**TASK DIRECTIONS**
The output should be the records themselves, given again exactly.

-- MATERIAL FOR THIS EXERCISE follows --

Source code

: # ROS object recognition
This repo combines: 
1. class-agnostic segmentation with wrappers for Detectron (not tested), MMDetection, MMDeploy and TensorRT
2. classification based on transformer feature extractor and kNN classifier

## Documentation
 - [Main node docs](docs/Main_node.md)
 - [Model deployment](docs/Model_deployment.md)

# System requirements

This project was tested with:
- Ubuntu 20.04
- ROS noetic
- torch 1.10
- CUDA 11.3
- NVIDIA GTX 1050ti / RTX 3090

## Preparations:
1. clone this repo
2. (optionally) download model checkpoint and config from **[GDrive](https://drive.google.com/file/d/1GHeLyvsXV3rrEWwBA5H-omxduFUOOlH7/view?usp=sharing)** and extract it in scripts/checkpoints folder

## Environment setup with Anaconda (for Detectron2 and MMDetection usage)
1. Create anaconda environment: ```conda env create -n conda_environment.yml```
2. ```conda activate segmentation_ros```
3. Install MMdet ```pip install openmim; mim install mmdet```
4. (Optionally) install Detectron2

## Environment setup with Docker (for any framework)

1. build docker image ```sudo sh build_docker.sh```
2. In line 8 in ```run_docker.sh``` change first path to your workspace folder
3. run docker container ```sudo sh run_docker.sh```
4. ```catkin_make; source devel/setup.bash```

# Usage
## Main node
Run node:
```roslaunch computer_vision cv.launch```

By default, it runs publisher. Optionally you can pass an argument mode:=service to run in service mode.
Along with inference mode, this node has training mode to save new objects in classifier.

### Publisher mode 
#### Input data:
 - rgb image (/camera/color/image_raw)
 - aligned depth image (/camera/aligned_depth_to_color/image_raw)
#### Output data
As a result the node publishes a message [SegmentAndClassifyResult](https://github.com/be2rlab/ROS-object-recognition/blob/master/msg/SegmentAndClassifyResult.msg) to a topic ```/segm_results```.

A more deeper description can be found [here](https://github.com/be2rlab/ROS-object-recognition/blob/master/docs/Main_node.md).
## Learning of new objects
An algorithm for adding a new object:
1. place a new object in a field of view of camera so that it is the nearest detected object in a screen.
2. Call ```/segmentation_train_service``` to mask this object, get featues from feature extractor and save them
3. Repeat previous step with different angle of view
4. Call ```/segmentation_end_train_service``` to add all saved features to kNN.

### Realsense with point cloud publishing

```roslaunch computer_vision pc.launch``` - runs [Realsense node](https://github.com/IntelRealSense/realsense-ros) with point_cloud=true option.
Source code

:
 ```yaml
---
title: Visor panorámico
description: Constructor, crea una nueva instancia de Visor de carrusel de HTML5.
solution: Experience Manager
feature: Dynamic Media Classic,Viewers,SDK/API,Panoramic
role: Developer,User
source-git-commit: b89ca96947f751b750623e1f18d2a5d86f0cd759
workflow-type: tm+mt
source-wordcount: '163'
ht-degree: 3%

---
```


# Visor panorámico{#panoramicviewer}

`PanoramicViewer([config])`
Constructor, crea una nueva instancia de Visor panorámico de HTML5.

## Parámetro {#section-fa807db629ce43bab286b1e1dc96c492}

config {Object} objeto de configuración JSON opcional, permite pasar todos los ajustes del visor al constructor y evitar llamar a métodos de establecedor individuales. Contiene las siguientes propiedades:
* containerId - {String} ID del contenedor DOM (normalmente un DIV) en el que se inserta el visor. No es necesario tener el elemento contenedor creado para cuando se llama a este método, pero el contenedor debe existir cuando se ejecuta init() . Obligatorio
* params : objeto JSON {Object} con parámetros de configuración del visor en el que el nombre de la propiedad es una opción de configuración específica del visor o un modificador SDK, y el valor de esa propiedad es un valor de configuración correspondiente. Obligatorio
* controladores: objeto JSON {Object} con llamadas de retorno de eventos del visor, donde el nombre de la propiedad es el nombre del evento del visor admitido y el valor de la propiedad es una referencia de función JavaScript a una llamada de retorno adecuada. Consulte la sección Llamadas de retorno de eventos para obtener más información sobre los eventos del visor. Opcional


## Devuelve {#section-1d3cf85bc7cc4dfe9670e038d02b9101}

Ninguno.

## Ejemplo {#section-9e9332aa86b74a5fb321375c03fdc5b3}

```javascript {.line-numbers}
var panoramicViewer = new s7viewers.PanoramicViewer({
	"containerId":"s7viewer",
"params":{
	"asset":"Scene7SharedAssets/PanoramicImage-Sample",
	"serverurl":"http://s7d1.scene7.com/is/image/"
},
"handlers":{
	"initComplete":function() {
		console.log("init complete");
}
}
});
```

-- MATERIAL FOR THIS EXERCISE concluded --

**OUTPUT BELOW**
Source code

: # ROS object recognition
This repo combines: 
1. class-agnostic segmentation with wrappers for Detectron (not tested), MMDetection, MMDeploy and TensorRT
2. classification based on transformer feature extractor and kNN classifier

## Documentation
 - [Main node docs](docs/Main_node.md)
 - [Model deployment](docs/Model_deployment.md)

# System requirements

This project was tested with:
- Ubuntu 20.04
- ROS noetic
- torch 1.10
- CUDA 11.3
- NVIDIA GTX 1050ti / RTX 3090

## Preparations:
1. clone this repo
2. (optionally) download model checkpoint and config from **[GDrive](https://drive.google.com/file/d/1GHeLyvsXV3rrEWwBA5H-omxduFUOOlH7/view?usp=sharing)** and extract it in scripts/checkpoints folder

## Environment setup with Anaconda (for Detectron2 and MMDetection usage)
1. Create anaconda environment: ```conda env create -n conda_environment.yml```
2. ```conda activate segmentation_ros```
3. Install MMdet ```pip install openmim; mim install mmdet```
4. (Optionally) install Detectron2

## Environment setup with Docker (for any framework)

1. build docker image ```sudo sh build_docker.sh```
2. In line 8 in ```run_docker.sh``` change first path to your workspace folder
3. run docker container ```sudo sh run_docker.sh```
4. ```catkin_make; source devel/setup.bash```

# Usage
## Main node
Run node:
```roslaunch computer_vision cv.launch```

By default, it runs publisher. Optionally you can pass an argument mode:=service to run in service mode.
Along with inference mode, this node has training mode to save new objects in classifier.

### Publisher mode 
#### Input data:
 - rgb image (/camera/color/image_raw)
 - aligned depth image (/camera/aligned_depth_to_color/image_raw)
#### Output data
As a result the node publishes a message [SegmentAndClassifyResult](https://github.com/be2rlab/ROS-object-recognition/blob/master/msg/SegmentAndClassifyResult.msg) to a topic ```/segm_results```.

A more deeper description can be found [here](https://github.com/be2rlab/ROS-object-recognition/blob/master/docs/Main_node.md).
## Learning of new objects
An algorithm for adding a new object:
1. place a new object in a field of view of camera so that it is the nearest detected object in a screen.
2. Call ```/segmentation_train_service``` to mask this object, get featues from feature extractor and save them
3. Repeat previous step with different angle of view
4. Call ```/segmentation_end_train_service``` to add all saved features to kNN.

### Realsense with point cloud publishing

```roslaunch computer_vision pc.launch``` - runs [Realsense node](https://github.com/IntelRealSense/realsense-ros) with point_cloud=true option.
Source code

:
 ```yaml
---
title: Visor panorámico
description: Constructor, crea una nueva instancia de Visor de carrusel de HTML5.
solution: Experience Manager
feature: Dynamic Media Classic,Viewers,SDK/API,Panoramic
role: Developer,User
source-git-commit: b89ca96947f751b750623e1f18d2a5d86f0cd759
workflow-type: tm+mt
source-wordcount: '163'
ht-degree: 3%

---
```


# Visor panorámico{#panoramicviewer}

`PanoramicViewer([config])`
Constructor, crea una nueva instancia de Visor panorámico de HTML5.

## Parámetro {#section-fa807db629ce43bab286b1e1dc96c492}

config {Object} objeto de configuración JSON opcional, permite pasar todos los ajustes del visor al constructor y evitar llamar a métodos de establecedor individuales. Contiene las siguientes propiedades:
* containerId - {String} ID del contenedor DOM (normalmente un DIV) en el que se inserta el visor. No es necesario tener el elemento contenedor creado para cuando se llama a este método, pero el contenedor debe existir cuando se ejecuta init() . Obligatorio
* params : objeto JSON {Object} con parámetros de configuración del visor en el que el nombre de la propiedad es una opción de configuración específica del visor o un modificador SDK, y el valor de esa propiedad es un valor de configuración correspondiente. Obligatorio
* controladores: objeto JSON {Object} con llamadas de retorno de eventos del visor, donde el nombre de la propiedad es el nombre del evento del visor admitido y el valor de la propiedad es una referencia de función JavaScript a una llamada de retorno adecuada. Consulte la sección Llamadas de retorno de eventos para obtener más información sobre los eventos del visor. Opcional


## Devuelve {#section-1d3cf85bc7cc4dfe9670e038d02b9101}

Ninguno.

## Ejemplo {#section-9e9332aa86b74a5fb321375c03fdc5b3}

```javascript {.line-numbers}
var panoramicViewer = new s7viewers.PanoramicViewer({
	"containerId":"s7viewer",
"params":{
	"asset":"Scene7SharedAssets/PanoramicImage-Sample",
	"serverurl":"http://s7d1.scene7.com/is/image/"
},
"handlers":{
	"initComplete":function() {
		console.log("init complete");
}
}
});
```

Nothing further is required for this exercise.